Vertigo, ear infection, or he successfully avoided parent teacher conferences that otherwise would of ended badly.


----------



## Flying (Apr 20, 2015)

Last couple of meals/oral intakes, any swimming,  any allergies? I would lean towards ear troubles.


----------



## Underoath87 (Apr 20, 2015)

COmedic17 said:


> Vertigo, ear infection, or *he successfully avoided parent teacher conferences that otherwise would of ended badly.*



Haha, probably a big helping of this.


----------



## COmedic17 (Apr 21, 2015)

Underoath87 said:


> Haha, probably a big helping of this.


Oh yes. I'm a mother. I know how they think lol. 

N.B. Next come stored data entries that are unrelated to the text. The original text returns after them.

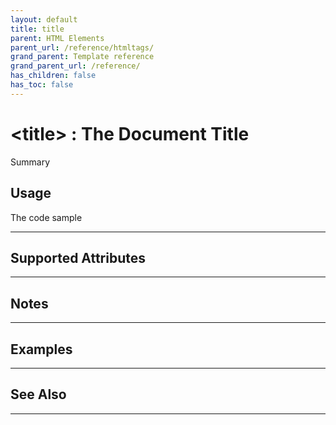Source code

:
 ```yaml
---
layout: default
title: title
parent: HTML Elements
parent_url: /reference/htmltags/
grand_parent: Template reference
grand_parent_url: /reference/
has_children: false
has_toc: false
---
```


# &lt;title&gt; : The Document Title

Summary

## Usage

 The code sample

---

## Supported Attributes


---

## Notes


---

## Examples


---


## See Also


---

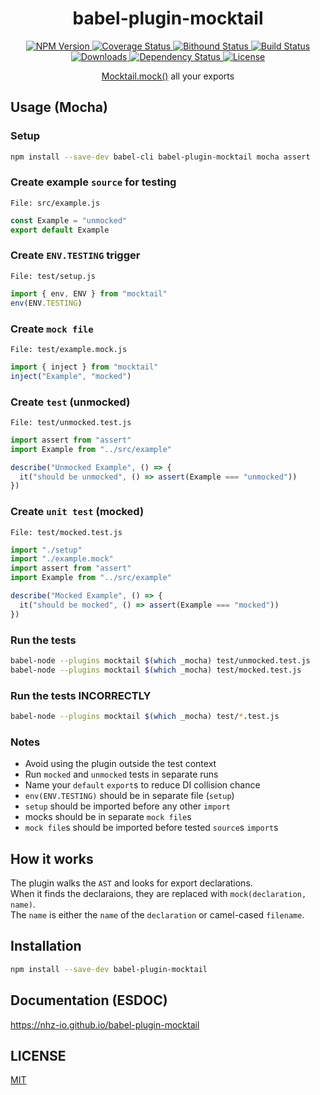<h1 align="center">babel-plugin-mocktail</h1>

<p align="center">
  <a href="https://npmjs.org/package/babel-plugin-mocktail">
    <img src="https://img.shields.io/npm/v/babel-plugin-mocktail.svg?style=flat"
         alt="NPM Version">
  </a>

  <a href="https://coveralls.io/r/nhz-io/babel-plugin-mocktail">
    <img src="https://img.shields.io/coveralls/nhz-io/babel-plugin-mocktail.svg?style=flat"
         alt="Coverage Status">
  </a>

  <a href="https://www.bithound.io/github/nhz-io/babel-plugin-mocktail">
    <img src="https://www.bithound.io/github/nhz-io/babel-plugin-mocktail/badges/score.svg"
         alt="Bithound Status">
  </a>

  <a href="https://travis-ci.org/nhz-io/babel-plugin-mocktail">
    <img src="https://img.shields.io/travis/nhz-io/babel-plugin-mocktail.svg?style=flat"
         alt="Build Status">
  </a>

  <a href="https://npmjs.org/package/babel-plugin-mocktail">
    <img src="http://img.shields.io/npm/dm/babel-plugin-mocktail.svg?style=flat"
         alt="Downloads">
  </a>

  <a href="https://david-dm.org/nhz-io/babel-plugin-mocktail.svg">
    <img src="https://david-dm.org/nhz-io/babel-plugin-mocktail.svg?style=flat"
         alt="Dependency Status">
  </a>

  <a href="https://github.com/nhz-io/babel-plugin-mocktail/blob/master/LICENSE">
    <img src="https://img.shields.io/npm/l/babel-plugin-mocktail.svg?style=flat"
         alt="License">
  </a>
</p>

<p align="center">
  <a href="https://github.com/Wildhoney/Mocktail#getting-started">Mocktail.mock()</a> all your exports
</p>

## Usage (Mocha)

### Setup
```sh
npm install --save-dev babel-cli babel-plugin-mocktail mocha assert
```

### Create example `source` for testing

`File: src/example.js`
```js
const Example = "unmocked"
export default Example
```

### Create `ENV.TESTING` trigger

`File: test/setup.js`
```js
import { env, ENV } from "mocktail"
env(ENV.TESTING)
```

### Create `mock file`

`File: test/example.mock.js`
```js
import { inject } from "mocktail"
inject("Example", "mocked")
```

### Create `test` (unmocked)
`File: test/unmocked.test.js`
```js
import assert from "assert"
import Example from "../src/example"

describe("Unmocked Example", () => {
  it("should be unmocked", () => assert(Example === "unmocked"))
})
```

### Create `unit test` (mocked)

`File: test/mocked.test.js`
```js
import "./setup"
import "./example.mock"
import assert from "assert"
import Example from "../src/example"

describe("Mocked Example", () => {
  it("should be mocked", () => assert(Example === "mocked"))
})
```

### Run the tests

```sh
babel-node --plugins mocktail $(which _mocha) test/unmocked.test.js
babel-node --plugins mocktail $(which _mocha) test/mocked.test.js
```

### Run the tests INCORRECTLY
```sh
babel-node --plugins mocktail $(which _mocha) test/*.test.js
```

### Notes
* Avoid using the plugin outside the test context
* Run `mocked` and `unmocked` tests in separate runs
* Name your `default` `export`s to reduce DI collision chance
* `env(ENV.TESTING)` should be in separate file (`setup`)
* `setup` should be imported before any other `import`
* mocks should be in separate `mock file`s
* `mock file`s should be imported before tested `source`s `import`s

## How it works
The plugin walks the `AST` and looks for export declarations.  
When it finds the declaraions, they are replaced with `mock(declaration, name)`.  
The `name` is either the `name` of the `declaration` or camel-cased `filename`.  

## Installation
```sh
npm install --save-dev babel-plugin-mocktail
```

## Documentation (ESDOC)
https://nhz-io.github.io/babel-plugin-mocktail

## LICENSE
[MIT](LICENSE)
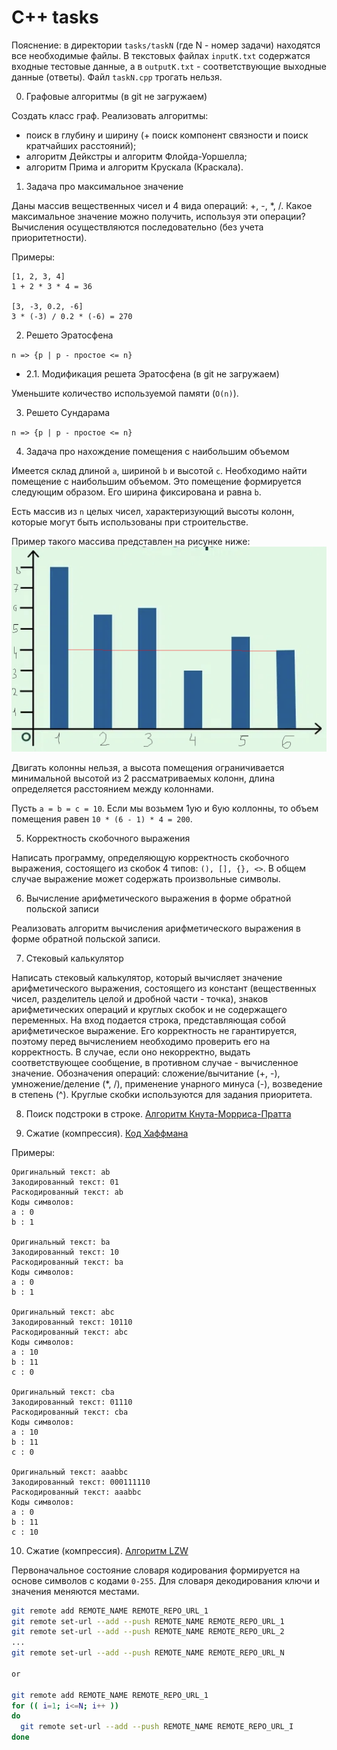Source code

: # C++ tasks

Пояснение: в директории `tasks/taskN` (где N - номер задачи) находятся все необходимые файлы. В текстовых файлах `inputK.txt` содержатся входные тестовые данные, а в `outputK.txt` - соответствующие выходные данные (ответы). Файл `taskN.cpp` трогать нельзя.

0. Графовые алгоритмы (в git не загружаем)

Создать класс граф. Реализовать алгоритмы:

* поиск в глубину и ширину (+ поиск компонент связности и поиск кратчайших расстояний);
* алгоритм Дейкстры и алгоритм Флойда-Уоршелла;
* алгоритм Прима и алгоритм Крускала (Краскала).

1. Задача про максимальное значение

Даны массив вещественных чисел и 4 вида операций: +, -, *, /.
Какое максимальное значение можно получить, используя эти операции? Вычисления осуществляются последовательно (без учета приоритетности).

Примеры:

```
[1, 2, 3, 4]
1 + 2 * 3 * 4 = 36

[3, -3, 0.2, -6]
3 * (-3) / 0.2 * (-6) = 270
```

2. Решето Эратосфена

`n => {p | p - простое <= n}`

* 2.1. Модификация решета Эратосфена (в git не загружаем)

Уменьшите количество используемой памяти (`O(n)`).

3. Решето Сундарама

`n => {p | p - простое <= n}`

4. Задача про нахождение помещения с наибольшим объемом

Имеется склад длиной `a`, шириной `b` и высотой `c`.
Необходимо найти помещение с наибольшим объемом. Это помещение формируется следующим образом.
Его ширина фиксирована и равна `b`.

Есть массив из `n` целых чисел, характеризующий высоты колонн,
которые могут быть использованы при строительстве.

Пример такого массива представлен на рисунке ниже:
![Массив колонн](./assets/bars.png)

Двигать колонны нельзя, а высота помещения ограничивается минимальной высотой из 2 рассматриваемых колонн, длина определяется расстоянием между колоннами.

Пусть `a = b = c = 10`. Если мы возьмем 1ую и 6ую коллонны, то объем помещения равен `10 * (6 - 1) * 4 = 200`.

5. Корректность скобочного выражения

Написать программу, определяющую корректность скобочного выражения, состоящего из скобок 4 типов: `(), [], {}, <>`. В общем случае выражение может содержать произвольные символы.

6. Вычисление арифметического выражения в форме обратной польской записи

Реализовать алгоритм вычисления арифметического выражения в форме обратной польской записи.

7. Стековый калькулятор

Написать стековый калькулятор, который вычисляет значение арифметического выражения, состоящего из констант (вещественных чисел, разделитель целой и дробной части - точка), знаков арифметических операций и круглых скобок и не содержащего переменных. На вход подается строка, представляющая собой арифметическое выражение. Его корректность не гарантируется, поэтому перед вычислением необходимо проверить его на корректность. В случае, если оно некорректно, выдать соответствующее сообщение, в противном случае - вычисленное значение. Обозначения операций: сложение/вычитание (+, -), умножение/деление (*, /), применение унарного минуса (-), возведение в степень (^). Круглые скобки используются для задания приоритета.

8. Поиск подстроки в строке. [Алгоритм Кнута-Морриса-Пратта](https://neerc.ifmo.ru/wiki/index.php?title=%D0%90%D0%BB%D0%B3%D0%BE%D1%80%D0%B8%D1%82%D0%BC_%D0%9A%D0%BD%D1%83%D1%82%D0%B0-%D0%9C%D0%BE%D1%80%D1%80%D0%B8%D1%81%D0%B0-%D0%9F%D1%80%D0%B0%D1%82%D1%82%D0%B0)

9. Сжатие (компрессия). [Код Хаффмана](https://neerc.ifmo.ru/wiki/index.php?title=%D0%90%D0%BB%D0%B3%D0%BE%D1%80%D0%B8%D1%82%D0%BC_%D0%A5%D0%B0%D1%84%D1%84%D0%BC%D0%B0%D0%BD%D0%B0)

Примеры:

```
Оригинальный текст: ab
Закодированный текст: 01
Раскодированный текст: ab
Коды символов:
a : 0
b : 1

Оригинальный текст: ba
Закодированный текст: 10
Раскодированный текст: ba
Коды символов:
a : 0
b : 1

Оригинальный текст: abc
Закодированный текст: 10110
Раскодированный текст: abc
Коды символов:
a : 10
b : 11
c : 0

Оригинальный текст: cba
Закодированный текст: 01110
Раскодированный текст: cba
Коды символов:
a : 10
b : 11
c : 0

Оригинальный текст: aaabbc
Закодированный текст: 000111110
Раскодированный текст: aaabbc
Коды символов:
a : 0
b : 11
c : 10
```

10. Сжатие (компрессия). [Алгоритм LZW](https://neerc.ifmo.ru/wiki/index.php?title=%D0%90%D0%BB%D0%B3%D0%BE%D1%80%D0%B8%D1%82%D0%BC_LZW)

Первоначальное состояние словаря кодирования формируется на основе символов с кодами `0-255`.
Для словаря декодирования ключи и значения меняются местами.


```bash
git remote add REMOTE_NAME REMOTE_REPO_URL_1
git remote set-url --add --push REMOTE_NAME REMOTE_REPO_URL_1
git remote set-url --add --push REMOTE_NAME REMOTE_REPO_URL_2
...
git remote set-url --add --push REMOTE_NAME REMOTE_REPO_URL_N

or

git remote add REMOTE_NAME REMOTE_REPO_URL_1
for (( i=1; i<=N; i++ ))
do
  git remote set-url --add --push REMOTE_NAME REMOTE_REPO_URL_I
done
```
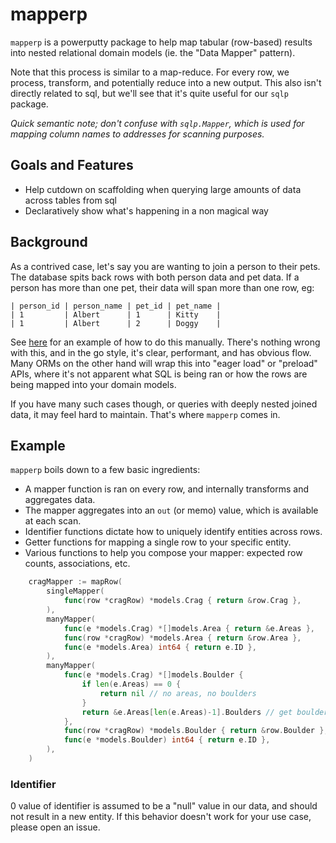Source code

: # mapperp

`mapperp` is a powerputty package to help map tabular (row-based) results into nested relational
domain models (ie. the "Data Mapper" pattern).

Note that this process is similar to a map-reduce. For every row, we process, transform, and
potentially reduce into a new output. This also isn't directly related to sql, but we'll see that
it's quite useful for our `sqlp` package.

_Quick semantic note; don't confuse with `sqlp.Mapper`, which is used for mapping column names to
addresses for scanning purposes._

## Goals and Features

* Help cutdown on scaffolding when querying large amounts of data across tables from sql
* Declaratively show what's happening in a non magical way

## Background

As a contrived case, let's say you are wanting to join a person to their pets. The database spits
back rows with both person data and pet data. If a person has more than one pet, their data will
span more than one row, eg:

```
| person_id | person_name | pet_id | pet_name |
| 1         | Albert      | 1      | Kitty    |
| 1         | Albert      | 2      | Doggy    |
```

See [here](../sqlp/example_one_to_many_test.go) for an example of how to do this manually.
There's nothing wrong with this, and in the go style, it's clear, performant, and has obvious flow.
Many ORMs on the other hand will wrap this into "eager load" or "preload" APIs, where it's not 
apparent what SQL is being ran or how the rows are being mapped into your domain models. 

If you have many such cases though, or queries with deeply nested joined data, it may feel hard to 
maintain. That's where `mapperp` comes in.

## Example

`mapperp` boils down to a few basic ingredients:
* A mapper function is ran on every row, and internally transforms and aggregates data.
* The mapper aggregates into an `out` (or memo) value, which is available at each scan.
* Identifier functions dictate how to uniquely identify entities across rows.
* Getter functions for mapping a single row to your specific entity.
* Various functions to help you compose your mapper: expected row counts, associations, etc.

```go
	cragMapper := mapRow(
		singleMapper(
			func(row *cragRow) *models.Crag { return &row.Crag },
		),
		manyMapper(
			func(e *models.Crag) *[]models.Area { return &e.Areas },
			func(row *cragRow) *models.Area { return &row.Area },
			func(e *models.Area) int64 { return e.ID },
		),
		manyMapper(
			func(e *models.Crag) *[]models.Boulder {
				if len(e.Areas) == 0 {
					return nil // no areas, no boulders
				}
				return &e.Areas[len(e.Areas)-1].Boulders // get boulders from the latest area
			},
			func(row *cragRow) *models.Boulder { return &row.Boulder },
			func(e *models.Boulder) int64 { return e.ID },
		),
	)
```

### Identifier

0 value of identifier is assumed to be a "null" value in our data, and should not result in a new
entity. If this behavior doesn't work for your use case, please open an issue.
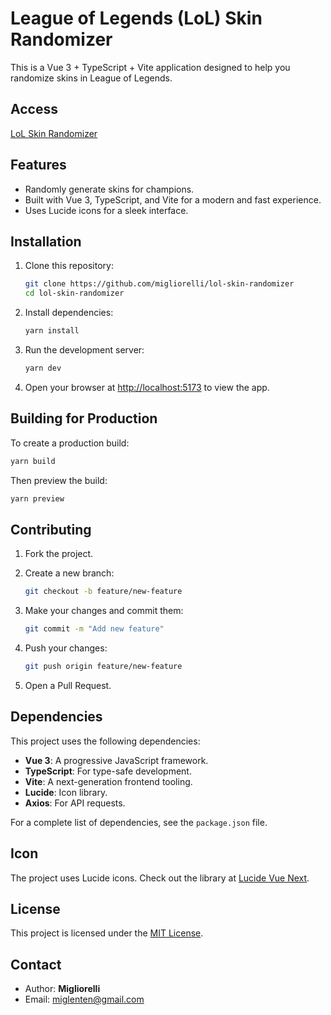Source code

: # League of Legends (LoL) Skin Randomizer

This is a Vue 3 + TypeScript + Vite application designed to help you randomize skins in League of Legends.

## Access

[LoL Skin Randomizer](https://lol-skin-randomizer.vercel.app/)

## Features

- Randomly generate skins for champions.
- Built with Vue 3, TypeScript, and Vite for a modern and fast experience.
- Uses Lucide icons for a sleek interface.

## Installation

1. Clone this repository:

   ```bash
   git clone https://github.com/migliorelli/lol-skin-randomizer
   cd lol-skin-randomizer
   ```

2. Install dependencies:

   ```bash
   yarn install
   ```

3. Run the development server:

   ```bash
   yarn dev
   ```

4. Open your browser at [http://localhost:5173](http://localhost:5173) to view the app.

## Building for Production

To create a production build:

```bash
yarn build
```

Then preview the build:

```bash
yarn preview
```

## Contributing

1. Fork the project.
2. Create a new branch:

   ```bash
   git checkout -b feature/new-feature
   ```

3. Make your changes and commit them:

   ```bash
   git commit -m "Add new feature"
   ```

4. Push your changes:

   ```bash
   git push origin feature/new-feature
   ```

5. Open a Pull Request.

## Dependencies

This project uses the following dependencies:

- **Vue 3**: A progressive JavaScript framework.
- **TypeScript**: For type-safe development.
- **Vite**: A next-generation frontend tooling.
- **Lucide**: Icon library.
- **Axios**: For API requests.

For a complete list of dependencies, see the `package.json` file.

## Icon

The project uses Lucide icons. Check out the library at [Lucide Vue Next](https://github.com/lucide-icons/lucide).

## License

This project is licensed under the [MIT License](LICENSE).

## Contact

- Author: **Migliorelli**
- Email: [miglenten@gmail.com](mailto:miglenten@gmail.com)
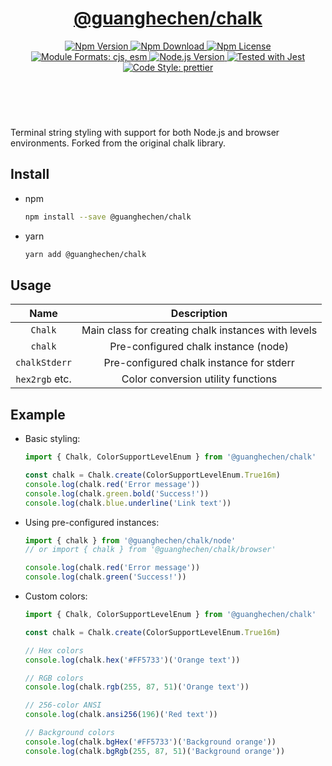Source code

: <header>
  <h1 align="center">
    <a href="https://github.com/guanghechen/sora/tree/@guanghechen/chalk@1.0.4/packages/chalk#readme">@guanghechen/chalk</a>
  </h1>
  <div align="center">
    <a href="https://www.npmjs.com/package/@guanghechen/chalk">
      <img
        alt="Npm Version"
        src="https://img.shields.io/npm/v/@guanghechen/chalk.svg"
      />
    </a>
    <a href="https://www.npmjs.com/package/@guanghechen/chalk">
      <img
        alt="Npm Download"
        src="https://img.shields.io/npm/dm/@guanghechen/chalk.svg"
      />
    </a>
    <a href="https://www.npmjs.com/package/@guanghechen/chalk">
      <img
        alt="Npm License"
        src="https://img.shields.io/npm/l/@guanghechen/chalk.svg"
      />
    </a>
    <a href="#install">
      <img
        alt="Module Formats: cjs, esm"
        src="https://img.shields.io/badge/module_formats-cjs%2C%20esm-green.svg"
      />
    </a>
    <a href="https://github.com/nodejs/node">
      <img
        alt="Node.js Version"
        src="https://img.shields.io/node/v/@guanghechen/chalk"
      />
    </a>
    <a href="https://github.com/facebook/jest">
      <img
        alt="Tested with Jest"
        src="https://img.shields.io/badge/tested_with-jest-9c465e.svg"
      />
    </a>
    <a href="https://github.com/prettier/prettier">
      <img
        alt="Code Style: prettier"
        src="https://img.shields.io/badge/code_style-prettier-ff69b4.svg?style=flat-square"
      />
    </a>
  </div>
</header>
<br/>

Terminal string styling with support for both Node.js and browser environments. Forked from the original chalk library.

## Install

- npm

  ```bash
  npm install --save @guanghechen/chalk
  ```

- yarn

  ```bash
  yarn add @guanghechen/chalk
  ```

## Usage

|       Name       |                        Description                        |
| :--------------: | :-------------------------------------------------------: |
|     `Chalk`      |     Main class for creating chalk instances with levels  |
|     `chalk`      |              Pre-configured chalk instance (node)        |
|  `chalkStderr`   |        Pre-configured chalk instance for stderr          |
| `hex2rgb` etc.   |              Color conversion utility functions           |

## Example

- Basic styling:

  ```typescript
  import { Chalk, ColorSupportLevelEnum } from '@guanghechen/chalk'

  const chalk = Chalk.create(ColorSupportLevelEnum.True16m)
  console.log(chalk.red('Error message'))
  console.log(chalk.green.bold('Success!'))
  console.log(chalk.blue.underline('Link text'))
  ```

- Using pre-configured instances:

  ```typescript
  import { chalk } from '@guanghechen/chalk/node'
  // or import { chalk } from '@guanghechen/chalk/browser'

  console.log(chalk.red('Error message'))
  console.log(chalk.green('Success!'))
  ```

- Custom colors:

  ```typescript
  import { Chalk, ColorSupportLevelEnum } from '@guanghechen/chalk'

  const chalk = Chalk.create(ColorSupportLevelEnum.True16m)

  // Hex colors
  console.log(chalk.hex('#FF5733')('Orange text'))
  
  // RGB colors  
  console.log(chalk.rgb(255, 87, 51)('Orange text'))
  
  // 256-color ANSI
  console.log(chalk.ansi256(196)('Red text'))

  // Background colors
  console.log(chalk.bgHex('#FF5733')('Background orange'))
  console.log(chalk.bgRgb(255, 87, 51)('Background orange'))
  ```

[homepage]:
  https://github.com/guanghechen/sora/tree/@guanghechen/chalk@1.0.4/packages/chalk#readme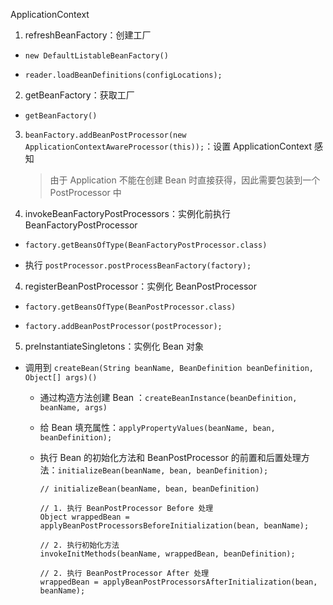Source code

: ApplicationContext

1. refreshBeanFactory：创建工厂

- ```
  new DefaultListableBeanFactory()
  ```

- ```
  reader.loadBeanDefinitions(configLocations);
  ```

2. getBeanFactory：获取工厂

- ```
  getBeanFactory()
  ```

3. `beanFactory.addBeanPostProcessor(new ApplicationContextAwareProcessor(this));`：设置 ApplicationContext 感知

   > 由于 Application 不能在创建 Bean 时直接获得，因此需要包装到一个 PostProcessor 中

4. invokeBeanFactoryPostProcessors：实例化前执行 BeanFactoryPostProcessor

- ```
  factory.getBeansOfType(BeanFactoryPostProcessor.class)
  ```

- 执行 `postProcessor.postProcessBeanFactory(factory);`

4. registerBeanPostProcessor：实例化 BeanPostProcessor

- ```
  factory.getBeansOfType(BeanPostProcessor.class)
  ```

- ```
  factory.addBeanPostProcessor(postProcessor);
  ```

5. preInstantiateSingletons：实例化 Bean 对象

- 调用到 `createBean(String beanName, BeanDefinition beanDefinition, Object[] args)()`

  - 通过构造方法创建 Bean ：`createBeanInstance(beanDefinition, beanName, args)`

  - 给 Bean 填充属性：`applyPropertyValues(beanName, bean, beanDefinition);`

  - 执行 Bean 的初始化方法和 BeanPostProcessor 的前置和后置处理方法：`initializeBean(beanName, bean, beanDefinition);`

    ```
    // initializeBean(beanName, bean, beanDefinition)
    
    // 1. 执行 BeanPostProcessor Before 处理
    Object wrappedBean = applyBeanPostProcessorsBeforeInitialization(bean, beanName);
    
    // 2. 执行初始化方法
    invokeInitMethods(beanName, wrappedBean, beanDefinition);
    
    // 2. 执行 BeanPostProcessor After 处理
    wrappedBean = applyBeanPostProcessorsAfterInitialization(bean, beanName);
    ```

" your dizzy? Well your pulse and cap refill look great. You suddenly can't stand  once we get to the school? How convenient. Dad will piggy back you. Yes, in front of your friends. Nausea? Your skin vitals are fantastic and you have yet to puke. You have a headache?Take this Tylenol. Since your stable, we will continue with parent teacher conferences. If your still ill after, I will call your PCP. " 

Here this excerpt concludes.